Mais s’ajoutent à ces drames deux thèmes majeurs qui soutiennent le roman : *celui de la corruption par l’argent. Kaspar y a recours en inventant un faux testament de Birgit dans lequel des sommes importantes d’argent seront versées aux parents de Sigrun, à certaines périodes, à condition toutefois qu’ils laissent Sigrun venir chez lui à Berlin. Les parents de Sigrun ne sont pas dupes, mais accepteront : que n’accepte-t-on pas quand on est pauvre ? Ce pouvoir de l’argent appartient jusqu’ici à l’occident bien plus qu’aux pays de l’est de l’Europe. *Celui enfin de la puissance du contact avec l’art et la littérature dans l’évolution de tout être humain.C’est par là que se produit l’évolution de Sigrun : elle se rapproche petit à petit de son grand-père, très vite passionnée par la musique et le piano. Sigrun s’ouvre alors à une autre perception du monde ; Kaspar devient le « passeur » en lui offrant des leçons de piano, avec un professeur, de surcroit, juif !  

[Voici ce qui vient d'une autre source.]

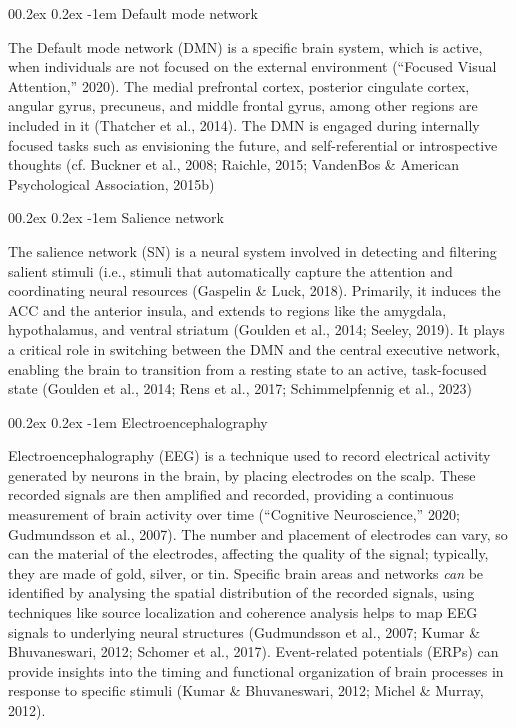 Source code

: \documentclass[
  stu, a4paper, 12pt,mask,floatsintext]{apa7}
\makeatletter
\let\oldparagraph\paragraph
\renewcommand{\paragraph}[1]{\oldparagraph{#1}\mbox{}}
\renewcommand{\paragraph}{\@startsection{paragraph}{4}{\parindent}%
  {0\baselineskip \@plus 0.2ex \@minus 0.2ex}%
  {-1em}%
  {\normalfont\normalsize\bfseries\itshape\typesectitle}}
\renewcommand{\paragraph}{\@startsection{paragraph}{4}{\parindent}%
  {0\baselineskip \@plus 0.2ex \@minus 0.2ex}%
  {-1em}%
  {\normalfont\normalsize\bfseries\typesectitle}}
\makeatother
\begin{document}
\paragraph{Default mode network}\label{default-mode-network}

The Default mode network (DMN) is a specific brain system, which is active, when individuals are not focused on the external environment ({``Focused Visual Attention,''} 2020).
The medial prefrontal cortex, posterior cingulate cortex, angular gyrus, precuneus, and middle frontal gyrus, among other regions are included in it (Thatcher et al., 2014).
The DMN is engaged during internally focused tasks such as envisioning the future, and self-referential or introspective thoughts (cf. Buckner et al., 2008; Raichle, 2015; VandenBos \& American Psychological Association, 2015b)

\paragraph{Salience network}\label{salience-network}

The salience network (SN) is a neural system involved in detecting and filtering salient stimuli (i.e., stimuli that automatically capture the attention and coordinating neural resources (Gaspelin \& Luck, 2018).
Primarily, it induces the ACC and the anterior insula, and extends to regions like the amygdala, hypothalamus, and ventral striatum (Goulden et al., 2014; Seeley, 2019).
It plays a critical role in switching between the DMN and the central executive network, enabling the brain to transition from a resting state to an active, task-focused state (Goulden et al., 2014; Rens et al., 2017; Schimmelpfennig et al., 2023)

\paragraph{Electroencephalography}\label{electroencephalography}

Electroencephalography (EEG) is a technique used to record electrical activity generated by neurons in the brain, by placing electrodes on the scalp.
These recorded signals are then amplified and recorded, providing a continuous measurement of brain activity over time ({``Cognitive Neuroscience,''} 2020; Gudmundsson et al., 2007).
The number and placement of electrodes can vary, so can the material of the electrodes, affecting the quality of the signal; typically, they are made of gold, silver, or tin.
Specific brain areas and networks \emph{can} be identified by analysing the spatial distribution of the recorded signals, using techniques like source localization and coherence analysis helps to map EEG signals to underlying neural structures (Gudmundsson et al., 2007; Kumar \& Bhuvaneswari, 2012; Schomer et al., 2017).
Event-related potentials (ERPs) can provide insights into the timing and functional organization of brain processes in response to specific stimuli (Kumar \& Bhuvaneswari, 2012; Michel \& Murray, 2012).
\end{document}
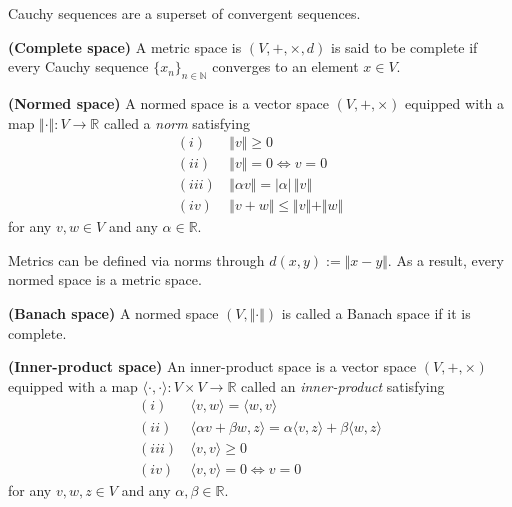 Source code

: Cauchy sequences are a superset of convergent sequences.

\begin{definition}
	\textbf{(Complete space)}
	A metric space is $(V,+,\times,d)$ is said to be complete if every Cauchy sequence $\{x_n\}_{n\in\mathbb{N}}$ converges to an element $x \in V$.
\end{definition}


\begin{definition}
	\textbf{(Normed space)}
	A normed space is a vector space $(V,+,\times)$ equipped with a map $\Vert \cdot \Vert: V \rightarrow \mathbb{R}$ called a \textit{norm} satisfying
	\begin{align}
	(i) \, &\Vert v \Vert \geq 0 \\
	(ii) \, &\Vert v \Vert = 0 \Leftrightarrow v = 0\\
	(iii) \, &\Vert \alpha v \Vert = |\alpha| \, \Vert v \Vert \\
	(iv) \, &\Vert  v + w \Vert \leq \Vert v \Vert + \Vert w \Vert
	\end{align}
	for any $v,w \in V$ and any $\alpha \in \mathbb{R}$.
\end{definition}

Metrics can be defined via norms through $d(x,y) := \Vert x - y\Vert$. As a result, every normed space is a metric space.

\begin{definition}
	\textbf{(Banach space)}
	A normed space $(V,\Vert \cdot \Vert)$ is called a Banach space if it is complete.
\end{definition}

\begin{definition}
	\textbf{(Inner-product space)}
	An inner-product space is a vector space $(V,+,\times)$ equipped with a map $\langle \cdot, \cdot \rangle : V \times V \rightarrow \mathbb{R}$ called an \textit{inner-product} satisfying
	\begin{align}
		(i) \, &\langle v, w \rangle = \langle w, v \rangle\\
		(ii) \, &\langle \alpha v + \beta w, z \rangle = \alpha \langle v, z \rangle + \beta \langle w, z \rangle\\
		(iii) \, &\langle v, v \rangle \geq 0 \\
		(iv) \, &\langle v, v \rangle = 0 \Leftrightarrow v = 0
	\end{align}
	for any $v,w,z \in V$ and any $\alpha, \beta \in \mathbb{R}$.
\end{definition}

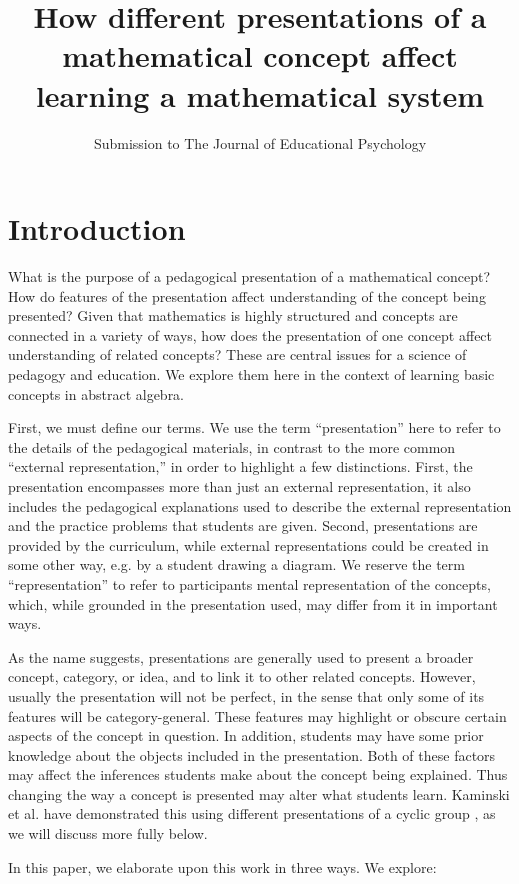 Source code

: \documentclass[man,10pt]{apa6}
\title{How different presentations of a mathematical concept affect learning a mathematical system}
\author{Submission to The Journal of Educational Psychology}
\affiliation{Submission: November 15th, 2016\\ Revision: April 27th, 2017} %
\date{}
\begin{document}
\maketitle
\section{Introduction}
What is the purpose of a pedagogical presentation of a mathematical concept? How do features of the presentation affect understanding of the concept being presented? Given that mathematics is highly structured and concepts are connected in a variety of ways, how does the presentation of one concept affect understanding of related concepts? These are central issues for a science of pedagogy and education. We explore them here in the context of learning basic concepts in abstract algebra.  \par
First, we must define our terms. We use the term ``presentation'' here to refer to the details of the pedagogical materials, in contrast to the more common ``external representation,'' in order to highlight a few distinctions. First, the presentation encompasses more than just an external representation, it also includes the pedagogical explanations used to describe the external representation and the practice problems that students are given. Second, presentations are provided by the curriculum, while external representations could be created in some other way, e.g. by a student drawing a diagram. We reserve the term ``representation'' to refer to participants mental representation of the concepts, which, while grounded in the presentation used, may differ from it in important ways. \par
As the name suggests, presentations are generally used to present a broader concept, category, or idea, and to link it to other related concepts. However, usually the presentation will not be perfect, in the sense that only some of its features will be category-general. These features may highlight or obscure certain aspects of the concept in question. In addition, students may have some prior knowledge about the objects included in the presentation. Both of these factors may affect the inferences students make about the concept being explained. Thus changing the way a concept is presented may alter what students learn. Kaminski et al. have demonstrated this using different presentations of a cyclic group \cite{Kaminski2008}, as we will discuss more fully below. \par
In this paper, we elaborate upon this work in three ways. We explore:
\end{document}
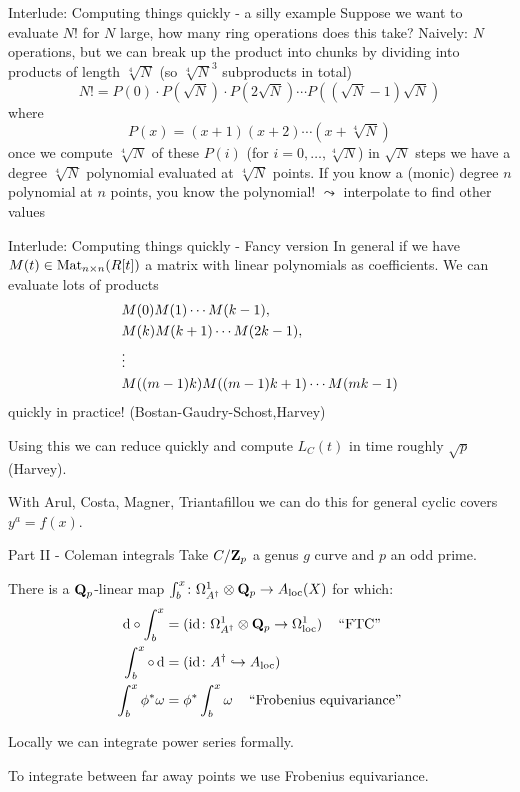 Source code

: \begin{frame}{Interlude: Computing things quickly - a silly example}
    Suppose we want to evaluate $N!$ for $N$ large, how many ring operations does this take? \pause
    Naively: $N$ operations, but we can break up the product into chunks by 
    dividing into products of length $\sqrt[4]{N}$ (so $\sqrt[4]{N}^3$ subproducts in total)
    \[ N! = P(0)\cdot P(\sqrt{N})\cdot P(2\sqrt{N})\cdots P((\sqrt{N} - 1)\sqrt N) \]
    where
    \[P(x) = (x + 1)(x+2) \cdots (x+\sqrt[4]{N})\]\pause
    once we compute $\sqrt[4]{N}$ of these $P(i)$ (for $i = 0, \ldots, \sqrt[4]{N}$) in $\sqrt{N}$ steps we have a degree $\sqrt[4]{N}$ polynomial evaluated at $\sqrt[4]{N}$ points. If you know a (monic) degree $n$ polynomial at $n$ points, you know the polynomial! $\leadsto$ interpolate to find other values
\end{frame}

\begin{frame}{Interlude: Computing things quickly - Fancy version}
    In general if we have $M(t)\in \operatorname{Mat}_{n\times n}(R[t])$ a matrix with linear polynomials as coefficients.
    We can evaluate lots of products
    \begin{align*}\amp M(0) M(1) \cdots M(k-1),\\\amp M(k) M(k+1) \cdots M(2k-1),\\\amp\vdots\\\amp M((m-1)k) M((m-1)k+1) \cdots M(mk - 1)\end{align*}\pause
    quickly in practice! (Bostan-Gaudry-Schost,Harvey)\pause

    Using this we can reduce quickly and compute $L_C(t)$ in time roughly $\sqrt p$ (Harvey).

    With Arul, Costa, Magner, Triantafillou we can do this for general cyclic covers $y^a = f(x)$.
\end{frame}

\begin{frame}{Part II - Coleman integrals}
    Take \(C/\mathbf{Z}_p\) a genus \(g\) curve and \(p\) an odd prime.
    \begin{theorem}[{Coleman}]
        There is a \(\mathbf Q_p\)-linear map \(\int_b^x\colon \Omega_{A^\dagger}^1\otimes \mathbf Q_p \to A_\mathrm{loc} (X)\) for which:
        \begin{align*}
            \mathop{}\!\mathrm{d} \circ \int_b^x &= (\mathrm{id}\colon \Omega_{A^\dagger}^1\otimes \mathbf Q_p \to \Omega_{\text{loc}}^1)\,\quad\text{``FTC''}\\
            \int_b^x\circ\mathop{}\!\mathrm{d} & = (\mathrm{id}\colon A^\dagger \hookrightarrow A_{\mathrm{loc}})\\
        \int_b^x \phi^*\omega &= \phi^*\int_b^x \omega\,\quad\text{``Frobenius equivariance''}
        \end{align*}
    \end{theorem}\pause
    Locally we can integrate power series formally.\pause

    To integrate between far away points we use Frobenius equivariance.
\end{frame}

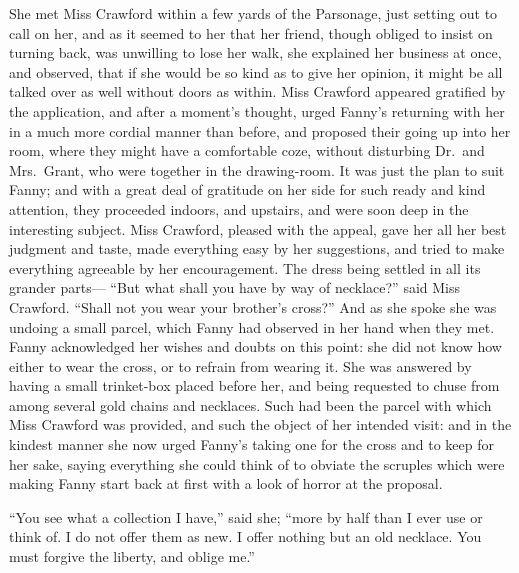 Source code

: She met Miss Crawford within a few yards of the Parsonage,
just setting out to call on her, and as it seemed to her
that her friend, though obliged to insist on turning back,
was unwilling to lose her walk, she explained her business
at once, and observed, that if she would be so kind
as to give her opinion, it might be all talked over as
well without doors as within.  Miss Crawford appeared
gratified by the application, and after a moment's thought,
urged Fanny's returning with her in a much more cordial
manner than before, and proposed their going up into
her room, where they might have a comfortable coze,
without disturbing Dr.\ and Mrs.\ Grant, who were together
in the drawing-room. It was just the plan to suit Fanny;
and with a great deal of gratitude on her side for such ready
and kind attention, they proceeded indoors, and upstairs,
and were soon deep in the interesting subject.  Miss Crawford,
pleased with the appeal, gave her all her best judgment
and taste, made everything easy by her suggestions,
and tried to make everything agreeable by her encouragement.
The dress being settled in all its grander parts---%
``But what shall you have by way of necklace?'' said Miss
Crawford.  ``Shall not you wear your brother's cross?''
And as she spoke she was undoing a small parcel,
which Fanny had observed in her hand when they met.
Fanny acknowledged her wishes and doubts on this point:
she did not know how either to wear the cross, or to
refrain from wearing it.  She was answered by having
a small trinket-box placed before her, and being requested
to chuse from among several gold chains and necklaces.
Such had been the parcel with which Miss Crawford
was provided, and such the object of her intended visit:
and in the kindest manner she now urged Fanny's taking one
for the cross and to keep for her sake, saying everything
she could think of to obviate the scruples which were
making Fanny start back at first with a look of horror at
the proposal.

``You see what a collection I have,'' said she; ``more by half
than I ever use or think of.  I do not offer them as new.
I offer nothing but an old necklace.  You must forgive
the liberty, and oblige me.''

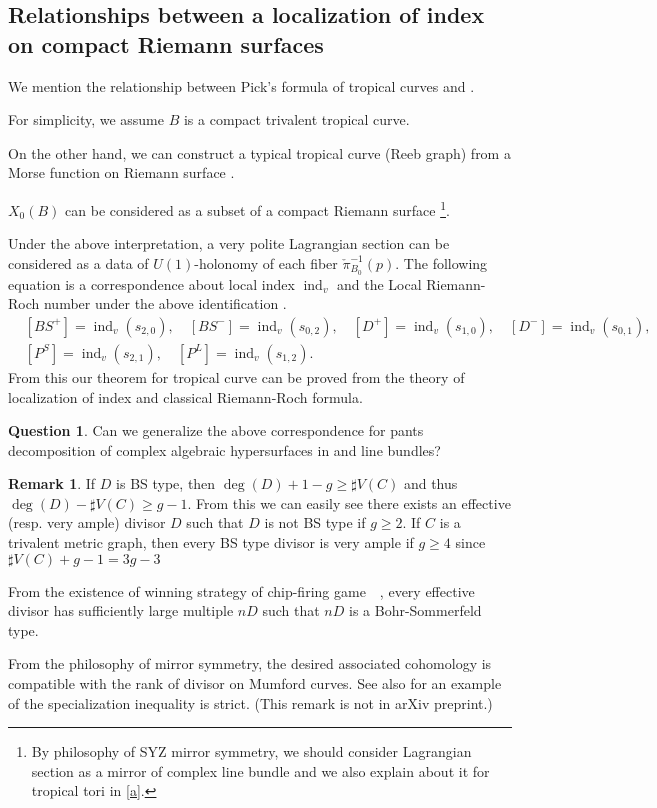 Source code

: \documentclass[a4paper,dvipdfmx,reqno,12pt]{amsart}
\theoremstyle{definition}
\newtheorem{Ques}[Thm]{Question}
\newtheorem{Rmk}[Thm]{Remark}
\newcommand{\opn}[1]{\operatorname{#1}}
\numberwithin{equation}{section}
\begin{document}
\subsection{Relationships between a localization of index on compact Riemann surfaces}
We mention the relationship between Pick's formula of tropical curves and
\cite[6]{MR2676658}.

For simplicity, we assume $B$ is a compact trivalent tropical curve.

On the other hand, we can construct a typical tropical curve
(Reeb graph) from a Morse function on Riemann surface
\cite[3.2.2]{kontsevichAffineStructuresNonArchimedean2006a}.

$X_0(B)$  can be considered as a subset of a compact Riemann surface
\footnote{By philosophy of SYZ mirror symmetry,
  we should consider Lagrangian section as a mirror of complex line bundle
  and we also explain about it for tropical tori in \cref{a}.
}.

Under the above interpretation, a very polite Lagrangian section can be considered as a data of $U(1)$-holonomy of each fiber $\check{\pi}_{B_0}^{-1}(p)$.
The following equation is a correspondence about local index $\opn{ind}_v$ and the Local Riemann-Roch number under the above identification \cite[Theorem 6.7]{MR2676658}.
\begin{align}
   & [BS^{+}]=\opn{ind}_v(s_{2,0}),
  \quad [BS^{-}]=\opn{ind}_v(s_{0,2}),
  \quad [D^{+}]=\opn{ind}_v(s_{1,0}),
  \quad [D^{-}]=\opn{ind}_v(s_{0,1}), \\
   & [P^{S}]=\opn{ind}_v(s_{2,1}),
  \quad [P^{L}]=\opn{ind}_v(s_{1,2}).
\end{align}
From this our theorem for tropical curve can be proved from the theory of localization of index and classical Riemann-Roch formula.
\begin{Ques}
  Can we generalize the above correspondence for pants decomposition of
  complex algebraic hypersurfaces in \cite{MR2079993} and line bundles?
\end{Ques}

\begin{Rmk}
  If $D$ is BS type, then $\opn{deg}(D)+1-g\geq \sharp V(C)$ and thus
  $\opn{deg}(D)-\sharp V(C)\geq g-1$.
  From this we can easily see there exists an effective (resp. very ample) divisor $D$ such that
  $D$ is not BS type if $g\geq 2$.
  If $C$ is a trivalent metric graph, then every BS type divisor is very ample if $g\geq 4$ since
  $\sharp V(C)+g-1=3g-3$

  From the existence of winning strategy of chip-firing game　\cite[Thereom 1.9]{MR2355607},
  every effective divisor has sufficiently large multiple $nD$ such that
  $nD$ is a Bohr-Sommerfeld type.



  From the philosophy of mirror symmetry, the desired associated cohomology is compatible with
  the rank of divisor on Mumford curves.
  See also \cite[Remark 2.9]{MR2448666} for an example of the specialization inequality is strict.
  (This remark is not in arXiv preprint.)
\end{Rmk}
\end{document}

La seconde partie du livre est la plus intéressante. Elle montre d’abord le traumatisme de l’abandon, vu du côté de Svenga, l’abandonnée, qui a vécu des choses très dures, alors que sa mère se l’imaginait – par confort sans doute – comme une jeune femme pleine de vie. Elle nous montre l’évolution des relations avec celui que Sigrun considère vite comme un vrai grand-père et cela avec une grande finesse psychologique.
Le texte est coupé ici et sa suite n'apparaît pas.